Она тут же бросилась в отцовскую комнату. Жуткий бардак, вещи разбросаны по полу и незастеленной кровати, пустая бутылка из-под коньяка валяется на письменном столе. Отдернув штору, Изабель выглянула в окно. Крепко прижимая к груди черный портфель и ссутулившись, точно старая секретарша, отец семенил к метро. Как только он скрылся, Изабель принялась рыться в его гардеробе. Вытянутый, потерявший всякую форму свитер с обтрепанными рукавами, залатанные вельветовые штаны, серый берет.

Изабель неслышно отодвинула шкаф, открыла тайное убежище. Оттуда так крепко пахнуло потом и мочой, что она невольно зажала нос.

– Простите, мисс, – пролепетал Маклей.

– Надевайте это. Помойтесь вон там из кувшина, а потом приходите в кухню. Гардероб задвиньте на место. Только тихо. Внизу живут люди. Они знают, что отец ушел и дома осталась только я, так что не топочите сильно.

Вскоре он появился в кухне. В отцовских обносках похож на мальчишку из сказки, который вырос в одну ночь, – свитер туго обтягивает торс, а штаны такие тесные, что не застегиваются. Берет еле-еле налез на макушку и скорее напоминал ермолку.

Да, не годится. Как его в таком виде вести через весь город?

– Не волнуйтесь, мисс. Я пойду сзади. Поверьте, мисс, я справлюсь. Я же сумел выжить в форменном комбинезоне. А это вообще пустяки.

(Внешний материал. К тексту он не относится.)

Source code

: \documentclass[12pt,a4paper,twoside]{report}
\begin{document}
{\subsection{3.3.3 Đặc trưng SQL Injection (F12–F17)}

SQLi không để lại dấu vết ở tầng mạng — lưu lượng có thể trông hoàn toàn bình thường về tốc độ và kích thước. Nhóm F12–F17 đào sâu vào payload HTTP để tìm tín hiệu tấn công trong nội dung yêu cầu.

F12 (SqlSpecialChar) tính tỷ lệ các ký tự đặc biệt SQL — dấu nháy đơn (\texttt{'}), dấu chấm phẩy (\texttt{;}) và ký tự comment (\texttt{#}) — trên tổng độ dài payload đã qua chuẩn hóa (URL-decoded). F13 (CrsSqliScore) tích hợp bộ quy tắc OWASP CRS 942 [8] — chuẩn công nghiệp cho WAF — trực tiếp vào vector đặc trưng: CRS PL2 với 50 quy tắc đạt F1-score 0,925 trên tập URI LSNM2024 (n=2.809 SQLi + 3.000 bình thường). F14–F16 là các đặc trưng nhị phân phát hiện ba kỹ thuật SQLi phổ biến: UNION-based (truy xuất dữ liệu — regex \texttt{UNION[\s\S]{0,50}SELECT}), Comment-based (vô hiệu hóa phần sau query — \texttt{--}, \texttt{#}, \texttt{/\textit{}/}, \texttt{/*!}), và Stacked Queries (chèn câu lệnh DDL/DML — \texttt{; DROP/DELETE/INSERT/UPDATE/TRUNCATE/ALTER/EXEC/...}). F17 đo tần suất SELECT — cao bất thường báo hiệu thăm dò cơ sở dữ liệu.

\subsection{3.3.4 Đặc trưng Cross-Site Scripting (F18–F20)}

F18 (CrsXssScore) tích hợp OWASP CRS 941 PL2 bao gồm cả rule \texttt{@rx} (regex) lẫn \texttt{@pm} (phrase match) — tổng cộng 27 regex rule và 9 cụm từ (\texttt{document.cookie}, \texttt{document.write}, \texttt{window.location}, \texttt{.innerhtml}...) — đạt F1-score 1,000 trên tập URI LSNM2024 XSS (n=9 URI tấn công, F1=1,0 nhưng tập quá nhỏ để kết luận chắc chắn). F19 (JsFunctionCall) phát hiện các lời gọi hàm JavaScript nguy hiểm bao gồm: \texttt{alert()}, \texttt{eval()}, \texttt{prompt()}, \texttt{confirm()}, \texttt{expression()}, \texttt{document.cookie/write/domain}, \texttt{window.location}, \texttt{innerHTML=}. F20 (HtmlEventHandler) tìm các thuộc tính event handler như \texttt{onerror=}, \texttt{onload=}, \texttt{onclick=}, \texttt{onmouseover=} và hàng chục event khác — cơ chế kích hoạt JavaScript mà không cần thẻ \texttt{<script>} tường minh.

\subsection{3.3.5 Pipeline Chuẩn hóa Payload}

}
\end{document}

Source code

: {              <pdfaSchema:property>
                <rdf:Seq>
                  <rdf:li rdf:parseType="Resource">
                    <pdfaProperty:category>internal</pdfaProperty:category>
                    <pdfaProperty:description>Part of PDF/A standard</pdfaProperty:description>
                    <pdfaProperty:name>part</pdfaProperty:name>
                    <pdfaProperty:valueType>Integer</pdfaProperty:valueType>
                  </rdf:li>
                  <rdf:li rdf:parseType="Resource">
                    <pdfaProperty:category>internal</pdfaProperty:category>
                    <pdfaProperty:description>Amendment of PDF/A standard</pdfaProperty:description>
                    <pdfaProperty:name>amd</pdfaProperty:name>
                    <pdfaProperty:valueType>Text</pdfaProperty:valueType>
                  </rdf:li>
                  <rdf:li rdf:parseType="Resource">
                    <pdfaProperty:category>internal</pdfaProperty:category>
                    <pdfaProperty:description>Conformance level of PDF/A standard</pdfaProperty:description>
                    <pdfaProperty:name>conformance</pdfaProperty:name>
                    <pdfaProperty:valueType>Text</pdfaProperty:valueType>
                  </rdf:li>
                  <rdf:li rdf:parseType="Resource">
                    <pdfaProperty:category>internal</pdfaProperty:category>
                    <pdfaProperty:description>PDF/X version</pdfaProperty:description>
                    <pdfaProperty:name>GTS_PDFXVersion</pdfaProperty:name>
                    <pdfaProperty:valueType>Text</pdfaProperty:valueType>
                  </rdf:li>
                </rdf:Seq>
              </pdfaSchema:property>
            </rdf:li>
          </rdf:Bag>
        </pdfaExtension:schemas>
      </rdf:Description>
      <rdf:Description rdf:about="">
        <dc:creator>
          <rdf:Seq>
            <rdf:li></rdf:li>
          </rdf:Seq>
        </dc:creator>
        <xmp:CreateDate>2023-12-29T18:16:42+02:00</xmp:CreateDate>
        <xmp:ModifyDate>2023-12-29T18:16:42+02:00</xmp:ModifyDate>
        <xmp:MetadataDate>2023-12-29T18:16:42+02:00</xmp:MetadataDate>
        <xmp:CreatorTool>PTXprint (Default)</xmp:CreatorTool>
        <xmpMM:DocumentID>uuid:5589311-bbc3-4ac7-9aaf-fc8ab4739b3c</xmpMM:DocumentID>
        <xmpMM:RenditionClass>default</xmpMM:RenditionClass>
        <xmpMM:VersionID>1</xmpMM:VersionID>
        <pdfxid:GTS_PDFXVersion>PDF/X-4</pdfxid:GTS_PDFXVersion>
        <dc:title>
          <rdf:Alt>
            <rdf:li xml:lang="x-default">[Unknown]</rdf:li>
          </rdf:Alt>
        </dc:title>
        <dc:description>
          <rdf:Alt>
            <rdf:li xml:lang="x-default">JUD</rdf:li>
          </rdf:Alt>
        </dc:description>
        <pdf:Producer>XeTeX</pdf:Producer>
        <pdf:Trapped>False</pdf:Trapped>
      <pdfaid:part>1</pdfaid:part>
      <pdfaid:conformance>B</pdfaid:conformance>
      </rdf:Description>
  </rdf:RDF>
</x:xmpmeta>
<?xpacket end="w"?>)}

Все равно отступать поздно. Она ввязалась в это дело и теперь должна найти для парня безопасное укрытие.

– Следуйте на квартал позади меня. Если я остановлюсь, вы тоже останавливайтесь.

– Но если меня сцапают, то вы не останавливайтесь. Даже не оглядывайтесь.

«Сцапают» – это, наверное, арестуют. Она подошла к нему вплотную, поправила берет, внимательно посмотрела в глаза:

– Откуда вы, лейтенант Маклей?

– Ипсвич, мисс. Вы ведь сообщите моим родителям… если что?

– Не будет никаких «если что», лейтенант. – Она снова подумала о риске, которому подвергается ради него. Остается надеяться на фальшивые документы в сумочке, согласно которым она Жюльет Жервэ из Ниццы, крещена в Марселе, сейчас студентка Сорбонны. Изабель осторожно высунулась за дверь, огляделась. Вроде никого. Подтолкнула летчика к выходу, напутствовав:

– Ступайте, подождите около закрытого галантерейного магазина. Потом идите следом за мной.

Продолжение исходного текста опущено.